Brief
Everything from the line containing "Contribuições para melhorar" through the last line of the data below should be set down exactly, and nothing else.

Provided records
○ ○ ○ ○

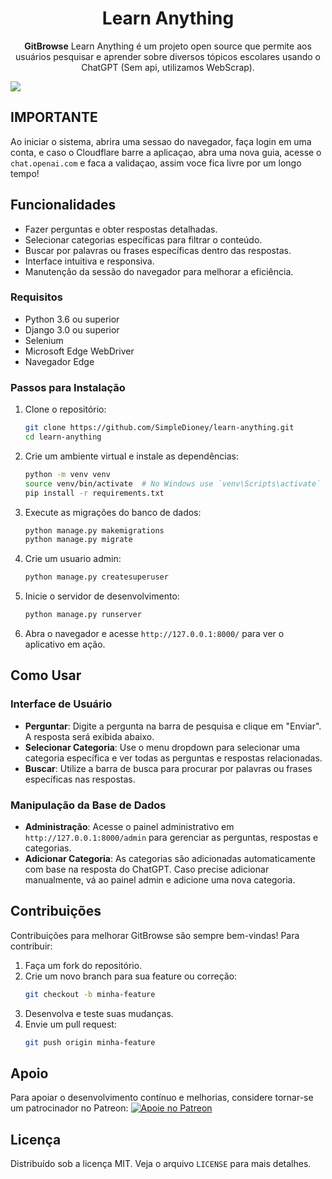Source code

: 
<div align="center">
    <h1>Learn Anything</h1>
    <p><strong>GitBrowse</strong> Learn Anything é um projeto open source que permite aos usuários pesquisar e aprender sobre diversos tópicos escolares usando o ChatGPT (Sem api, utilizamos WebScrap).</p>
</div>

<img src="learnimg/imagem.png">

## IMPORTANTE

Ao iniciar o sistema, abrira uma sessao do navegador, faça login em uma conta, e caso o Cloudflare barre a aplicaçao, abra uma nova guia, acesse o `chat.openai.com` e faca a validaçao, assim voce fica livre por um longo tempo!

## Funcionalidades

- Fazer perguntas e obter respostas detalhadas.
- Selecionar categorias específicas para filtrar o conteúdo.
- Buscar por palavras ou frases específicas dentro das respostas.
- Interface intuitiva e responsiva.
- Manutenção da sessão do navegador para melhorar a eficiência.

### Requisitos

- Python 3.6 ou superior
- Django 3.0 ou superior
- Selenium
- Microsoft Edge WebDriver
- Navegador Edge

### Passos para Instalação

1. Clone o repositório:

    ```bash
    git clone https://github.com/SimpleDioney/learn-anything.git
    cd learn-anything
    ```

2. Crie um ambiente virtual e instale as dependências:

    ```bash
    python -m venv venv
    source venv/bin/activate  # No Windows use `venv\Scripts\activate`
    pip install -r requirements.txt
    ```

3. Execute as migrações do banco de dados:

    ```bash
    python manage.py makemigrations
    python manage.py migrate
    ```

4. Crie um usuario admin:
   ```bash
   python manage.py createsuperuser
   ```

5. Inicie o servidor de desenvolvimento:

    ```bash
    python manage.py runserver
    ```
    
6. Abra o navegador e acesse `http://127.0.0.1:8000/` para ver o aplicativo em ação.

## Como Usar

### Interface de Usuário

- **Perguntar**: Digite a pergunta na barra de pesquisa e clique em "Enviar". A resposta será exibida abaixo.
- **Selecionar Categoria**: Use o menu dropdown para selecionar uma categoria específica e ver todas as perguntas e respostas relacionadas.
- **Buscar**: Utilize a barra de busca para procurar por palavras ou frases específicas nas respostas.

### Manipulação da Base de Dados

- **Administração**: Acesse o painel administrativo em `http://127.0.0.1:8000/admin` para gerenciar as perguntas, respostas e categorias.
- **Adicionar Categoria**: As categorias são adicionadas automaticamente com base na resposta do ChatGPT. Caso precise adicionar manualmente, vá ao painel admin e adicione uma nova categoria.

## Contribuições

Contribuições para melhorar GitBrowse são sempre bem-vindas! Para contribuir:

1. Faça um fork do repositório.
2. Crie um novo branch para sua feature ou correção:
   ```bash
   git checkout -b minha-feature
   ```
3. Desenvolva e teste suas mudanças.
4. Envie um pull request:
   ```bash
   git push origin minha-feature
   ```

## Apoio

Para apoiar o desenvolvimento contínuo e melhorias, considere tornar-se um patrocinador no Patreon:
[![Apoie no Patreon](https://c5.patreon.com/external/logo/become_a_patron_button.png)](https://patreon.com/SimpleDioney)

## Licença

Distribuído sob a licença MIT. Veja o arquivo `LICENSE` para mais detalhes.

○ ○ ○ ○

Answer to this task
Contribuições para melhorar GitBrowse são sempre bem-vindas! Para contribuir:

1. Faça um fork do repositório.
2. Crie um novo branch para sua feature ou correção:
   ```bash
   git checkout -b minha-feature
   ```
3. Desenvolva e teste suas mudanças.
4. Envie um pull request:
   ```bash
   git push origin minha-feature
   ```

## Apoio

Para apoiar o desenvolvimento contínuo e melhorias, considere tornar-se um patrocinador no Patreon:
[![Apoie no Patreon](https://c5.patreon.com/external/logo/become_a_patron_button.png)](https://patreon.com/SimpleDioney)

## Licença

Distribuído sob a licença MIT. Veja o arquivo `LICENSE` para mais detalhes.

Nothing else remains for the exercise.